In a June survey ( click here to read report ) of more than 1,470 small business owners released today, the most extensive by far to date, respondents expressed widespread alarm over the combined impact of the paid sick leave mandate adopted in 2014 together with the unfunded paid vacation mandate being considered in the City Council. The legislation, supported by Mayor Bill de Blasio, requires businesses with five employees or more to provide full-time and part-time workers 10 paid vacation days, on top of already mandatory sick and family leave time.

Seventy-nine percent of small businesses -- many of whom are immigrant and “mom and pop” owned -- said they would be unable to afford the vacation mandate. Eighty percent said they would need to lay off employees, reduce hours, or scale back operations if the requirement went into effect.  Ninety-three percent oppose the unfunded paid vacation  mandate overall. 

"It is getting harder and harder for restaurants to find success in New York City. Over regulation has contributed heavily to shrinking profit margins and is a major reason why so many commercial properties sit vacant," said Melissa Fleischut, President & CEO of the NYS Restaurant Association. "Piling a paid time off mandate on top off all the other red tape restaurants are faced with on a daily basis will exponentially increase these problems and cause more of our favorite local eateries to close their doors forever. I am proud to say that New York City is the culinary capital of the world but I do fear that this well-earned mantra may fall by the wayside if we continue to see legislation like ‘paid time off’ passed.”   

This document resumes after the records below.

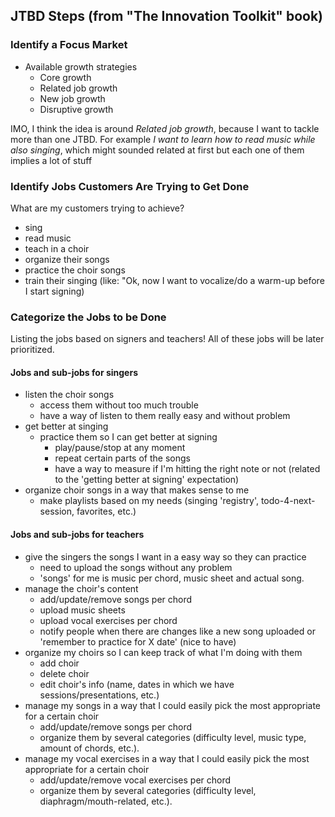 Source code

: ## JTBD Steps (from "The Innovation Toolkit" book)

### Identify a Focus Market

* Available growth strategies
    * Core growth
    * Related job growth
    * New job growth
    * Disruptive growth

IMO, I think the idea is around _Related job growth_, because I want to tackle more than one JTBD. For example _I want to learn how to read music while also singing_, which might sounded related at first but each one of them implies a lot of stuff

### Identify Jobs Customers Are Trying to Get Done
What are my customers trying to achieve?
* sing
* read music
* teach in a choir
* organize their songs
* practice the choir songs
* train their singing (like: "Ok, now I want to vocalize/do a warm-up before I start signing)

### Categorize the Jobs to be Done
Listing the jobs based on signers and teachers!
All of these jobs will be later prioritized.

#### Jobs and sub-jobs for singers
* listen the choir songs
    * access them without too much trouble
    * have a way of listen to them really easy and without problem
* get better at singing
    * practice them so I can get better at signing
        * play/pause/stop at any moment
        * repeat certain parts of the songs
        * have a way to measure if I'm hitting the right note or not (related to the 'getting better at signing' expectation)
* organize choir songs in a way that makes sense to me
    * make playlists based on my needs (singing 'registry', todo-4-next-session, favorites, etc.)

#### Jobs and sub-jobs for teachers
* give the singers the songs I want in a easy way so they can practice
    * need to upload the songs without any problem
    * 'songs' for me is music per chord, music sheet and actual song.
* manage the choir's content
    * add/update/remove songs per chord
    * upload music sheets
    * upload vocal exercises per chord
    * notify people when there are changes like a new song uploaded or 'remember to practice for X date' (nice to have)
* organize my choirs so I can keep track of what I'm doing with them
    * add choir
    * delete choir
    * edit choir's info (name, dates in which we have sessions/presentations, etc.)
* manage my songs in a way that I could easily pick the most appropriate for a certain choir
    * add/update/remove songs per chord
    * organize them by several categories (difficulty level, music type, amount of chords, etc.).
* manage my vocal exercises in a way that I could easily pick the most appropriate for a certain choir
    * add/update/remove vocal exercises per chord
    * organize them by several categories (difficulty level, diaphragm/mouth-related, etc.).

“Our city is already grappling with a disturbing and growing vacant storefront crisis,” said Jessica Walker, president and CEO of the Manhattan Chamber of Commerce. “While small business owners want employees to succeed, an expanding roster of expensive regulatory burdens carry the risk of curtailments and shutdowns. Everyone loses when small businesses are forced to close. Though well-intentioned, policymakers shouldn’t impose massive financial burdens on these business owners.”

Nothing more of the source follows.